Pertama silahkan anda daftar dulu akun githubnya di sini https://github.com/

  1. Dan kalau sudah, sekarang saatnya menginstal paket git di Linux kita.

    $ sudo apt-get install git-core git-gui git-doc gitg

    Setelah itu, saatnya membuat konfigurasi global untuk git ini.

    $ git config –global user.name “Full Name”
    $ git config –global user.email “your_email@youremail.com”
    $ git config –global color.ui true

    Nah terus untuk berikutnya adalah menambahkan id_rsa.pub ke git’s .ssh/authorized_keys.

    $ ssh-keygen -t rsa -C “your_email@youremail.com”

    Kalau bener nanti akan keluar tampilan kaya gini:

    Generating public/private rsa key pair.
    Enter file in which to save the key (/home/aim/.ssh/id_rsa):
    Enter passphrase (empty for no passphrase): kosongingaja
    Enter same passphrase again: kosonginaja
    Your identification has been saved in /home/aim/.ssh/id_rsa.
    Your public key has been saved in /home/aim/.ssh/id_rsa.pub.
    The key fingerprint is:
    14:cb:40:c5:6e:84:fc:fc:47:11:8b:76:b7:b2:79:1d your_email@youremail.com
    The key’s randomart image is:

    +--[ RSA 2048]----+
    | oo+o .. |
    | oooo ... |
    | =+ o o.. |
    | .=. ... . |
    | .S. .. .E |
    | . .+ ..|
    | .o . .|
    | . |
    | |
    +-----------------+

    Nah terus sekarang saatnya copy paste kode dari ssh tadi ke githubnya. Yang harus kita lakuin adalah jalanin beberapa perintah ini

    $ sudo apt-get install xclip
    $ xclip -sel clip < ~/.ssh/id_rsa.pub

    Perintah di atas fungsinya untuk melakukan copy isi file id_rsa.pub
    Kalau udah, sekarang login ke githubnya, terus masuk ke menu account setting. Lihat gambar:
    Terus pilih SSH Keys di bagian sidebars sebelah kiri.

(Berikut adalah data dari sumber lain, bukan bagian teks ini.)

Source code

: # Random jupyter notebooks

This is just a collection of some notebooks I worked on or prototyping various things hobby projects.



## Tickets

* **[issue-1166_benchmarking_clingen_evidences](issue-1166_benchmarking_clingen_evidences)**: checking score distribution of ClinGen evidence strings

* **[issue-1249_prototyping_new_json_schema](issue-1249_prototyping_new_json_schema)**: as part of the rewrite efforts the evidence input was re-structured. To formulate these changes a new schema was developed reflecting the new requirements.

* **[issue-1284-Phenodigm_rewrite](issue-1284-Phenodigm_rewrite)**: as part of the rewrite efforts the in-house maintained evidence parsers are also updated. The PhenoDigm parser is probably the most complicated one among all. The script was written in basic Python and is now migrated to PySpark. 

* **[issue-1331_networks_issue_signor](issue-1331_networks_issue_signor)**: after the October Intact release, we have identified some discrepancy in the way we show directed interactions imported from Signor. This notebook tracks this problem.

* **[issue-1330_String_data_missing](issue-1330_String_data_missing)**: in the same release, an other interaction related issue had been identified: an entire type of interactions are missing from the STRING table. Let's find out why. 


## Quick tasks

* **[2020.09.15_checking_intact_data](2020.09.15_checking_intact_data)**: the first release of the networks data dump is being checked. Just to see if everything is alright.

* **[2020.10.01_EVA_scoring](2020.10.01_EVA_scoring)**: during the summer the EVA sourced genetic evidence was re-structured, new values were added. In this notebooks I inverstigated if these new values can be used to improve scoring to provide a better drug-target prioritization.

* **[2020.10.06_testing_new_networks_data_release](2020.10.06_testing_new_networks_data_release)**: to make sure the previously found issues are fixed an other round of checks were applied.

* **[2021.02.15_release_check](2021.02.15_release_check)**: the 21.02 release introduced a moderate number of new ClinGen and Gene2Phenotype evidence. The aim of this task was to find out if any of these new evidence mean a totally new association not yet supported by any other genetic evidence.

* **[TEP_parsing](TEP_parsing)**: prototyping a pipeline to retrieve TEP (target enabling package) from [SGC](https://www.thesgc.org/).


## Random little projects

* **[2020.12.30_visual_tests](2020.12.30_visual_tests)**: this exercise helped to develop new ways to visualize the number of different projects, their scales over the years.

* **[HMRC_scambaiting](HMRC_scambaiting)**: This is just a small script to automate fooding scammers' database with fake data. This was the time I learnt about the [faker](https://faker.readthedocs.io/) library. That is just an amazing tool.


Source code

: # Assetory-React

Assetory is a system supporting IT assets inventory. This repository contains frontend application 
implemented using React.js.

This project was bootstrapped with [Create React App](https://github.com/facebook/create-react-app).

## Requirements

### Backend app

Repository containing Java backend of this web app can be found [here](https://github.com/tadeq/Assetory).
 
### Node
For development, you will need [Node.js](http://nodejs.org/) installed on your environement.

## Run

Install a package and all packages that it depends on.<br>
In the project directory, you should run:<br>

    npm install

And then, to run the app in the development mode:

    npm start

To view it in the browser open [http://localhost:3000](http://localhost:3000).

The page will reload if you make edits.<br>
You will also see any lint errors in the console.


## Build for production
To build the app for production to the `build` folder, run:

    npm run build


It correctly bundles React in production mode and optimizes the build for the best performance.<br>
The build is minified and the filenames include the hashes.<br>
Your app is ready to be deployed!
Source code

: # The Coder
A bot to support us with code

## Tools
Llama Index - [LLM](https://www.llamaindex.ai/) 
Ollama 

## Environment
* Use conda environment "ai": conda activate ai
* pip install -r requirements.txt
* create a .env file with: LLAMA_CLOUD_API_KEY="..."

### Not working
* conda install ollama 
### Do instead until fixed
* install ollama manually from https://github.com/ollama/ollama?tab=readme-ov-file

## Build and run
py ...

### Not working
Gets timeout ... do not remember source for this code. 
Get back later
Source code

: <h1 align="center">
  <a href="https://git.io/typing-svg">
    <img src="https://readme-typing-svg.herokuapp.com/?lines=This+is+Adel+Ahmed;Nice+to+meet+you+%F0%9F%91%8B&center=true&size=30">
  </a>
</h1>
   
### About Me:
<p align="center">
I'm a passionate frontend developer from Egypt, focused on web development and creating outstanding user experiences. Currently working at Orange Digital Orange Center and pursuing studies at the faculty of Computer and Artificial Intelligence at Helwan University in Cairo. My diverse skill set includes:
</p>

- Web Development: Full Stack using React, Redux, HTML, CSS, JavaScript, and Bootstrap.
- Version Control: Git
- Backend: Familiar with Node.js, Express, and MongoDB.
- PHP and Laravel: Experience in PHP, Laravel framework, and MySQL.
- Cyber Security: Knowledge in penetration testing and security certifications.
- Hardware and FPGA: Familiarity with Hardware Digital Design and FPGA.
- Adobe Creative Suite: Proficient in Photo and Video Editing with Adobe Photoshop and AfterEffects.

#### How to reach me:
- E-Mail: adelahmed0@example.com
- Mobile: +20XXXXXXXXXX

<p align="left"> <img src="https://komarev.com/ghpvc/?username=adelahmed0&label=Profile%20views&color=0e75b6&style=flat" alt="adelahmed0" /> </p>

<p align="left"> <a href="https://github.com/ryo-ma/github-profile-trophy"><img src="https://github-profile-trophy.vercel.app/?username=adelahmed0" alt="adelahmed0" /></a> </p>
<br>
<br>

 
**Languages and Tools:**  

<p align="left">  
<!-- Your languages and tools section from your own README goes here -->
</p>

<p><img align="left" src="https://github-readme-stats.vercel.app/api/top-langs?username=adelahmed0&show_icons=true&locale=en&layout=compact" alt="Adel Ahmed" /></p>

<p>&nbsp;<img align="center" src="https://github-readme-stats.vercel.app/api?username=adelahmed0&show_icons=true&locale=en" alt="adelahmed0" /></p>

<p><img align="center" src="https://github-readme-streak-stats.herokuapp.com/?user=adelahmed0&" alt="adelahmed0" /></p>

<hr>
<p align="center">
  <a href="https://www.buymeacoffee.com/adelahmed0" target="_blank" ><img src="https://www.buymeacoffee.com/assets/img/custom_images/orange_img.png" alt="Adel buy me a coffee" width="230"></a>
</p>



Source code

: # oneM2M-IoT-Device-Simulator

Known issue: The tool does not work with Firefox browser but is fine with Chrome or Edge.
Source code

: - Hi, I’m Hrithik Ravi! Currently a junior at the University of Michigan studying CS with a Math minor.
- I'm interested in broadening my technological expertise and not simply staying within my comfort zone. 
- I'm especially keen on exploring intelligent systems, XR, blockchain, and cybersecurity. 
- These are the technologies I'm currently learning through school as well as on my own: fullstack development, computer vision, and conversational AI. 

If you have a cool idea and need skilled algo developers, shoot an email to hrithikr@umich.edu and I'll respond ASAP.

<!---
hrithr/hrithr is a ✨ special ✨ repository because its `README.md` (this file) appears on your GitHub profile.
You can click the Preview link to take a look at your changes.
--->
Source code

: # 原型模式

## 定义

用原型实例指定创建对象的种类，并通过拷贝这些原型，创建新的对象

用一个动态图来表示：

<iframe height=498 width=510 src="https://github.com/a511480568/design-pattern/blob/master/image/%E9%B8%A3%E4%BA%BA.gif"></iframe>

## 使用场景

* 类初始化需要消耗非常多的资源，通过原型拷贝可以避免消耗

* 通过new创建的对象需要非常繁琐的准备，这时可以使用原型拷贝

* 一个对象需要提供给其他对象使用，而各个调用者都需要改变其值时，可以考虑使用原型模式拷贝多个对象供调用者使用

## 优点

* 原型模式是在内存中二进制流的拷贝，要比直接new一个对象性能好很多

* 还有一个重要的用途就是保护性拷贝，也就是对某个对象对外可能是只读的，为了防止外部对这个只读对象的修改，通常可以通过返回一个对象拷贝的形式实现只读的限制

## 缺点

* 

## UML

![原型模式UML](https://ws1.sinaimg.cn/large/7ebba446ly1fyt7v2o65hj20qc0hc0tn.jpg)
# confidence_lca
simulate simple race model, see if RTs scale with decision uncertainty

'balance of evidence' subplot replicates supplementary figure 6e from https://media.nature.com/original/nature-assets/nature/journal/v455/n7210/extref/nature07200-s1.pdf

    Terus pilih add ssh keys.

    Abis itu paste kodenya disitu dengan klik kanan terus pilih paste atau ctrl+v.

    Dan terakhir pilih add key.

    Nah terus sekarang coba kita test apakah berhasil setelah menambahkan ssa key tadi?
    Caranya adalah:

    $ ssh -T git@github.com

    Dan nanti setelah itu mungkin anda bakalan ngeliat pesan yang isinya kaya gini:

    The authenticity of host ‘github.com (207.97.227.239)’ can’t be established.
    # RSA key fingerprint is 16:27:ac:a5:76:28:2d:36:63:1b:56:4d:eb:df:a6:48.
    # Are you sure you want to continue connecting (yes/no)?

    Nah kalau muncul kaya gitu gak usah khawatir, ketik saja yes terus enter. Nanti apabila benar hasilnya akan seperti ini:

    Hi username! You’ve successfully authenticated, but GitHub does not provide shell access.

  2. Terus selanjutnya adalah membuat repository di github. Cara pembuatannya juga gak susah kok. Setelah login di github, di user bar atas klik button Create A New Repo.

    Lalu isi pada bagian Repository Name dengan nama repository yang kamu inginkan. Contoh lihat gambar di bawah ini:

    Terus kalau udah klik button Creater Repository
  3. Nah terus selanjutnya adalah cara untuk memanager repository kita. Dalam hal ini, saya masih menggunakan repository Example yang sudah dibuat sebelumnya. Atau dengan cara ini, kita bisa memanage repository kita langsung dari pc atau laptop.
    1. Pertama adalah mengclone repository.

      $ cd
      $ git clone git@github.com:Imron02/Example.git

      kode git@github.com:Imron02/Example.git itu didapatkan dengan cara mengambil alamat ssh dari repository example.

      Terus sekarang kita cek apakah ada folder baru dengan nama example?

      $ ls
      Example

      Dan lihat di atas, ternyata ada folder example disana.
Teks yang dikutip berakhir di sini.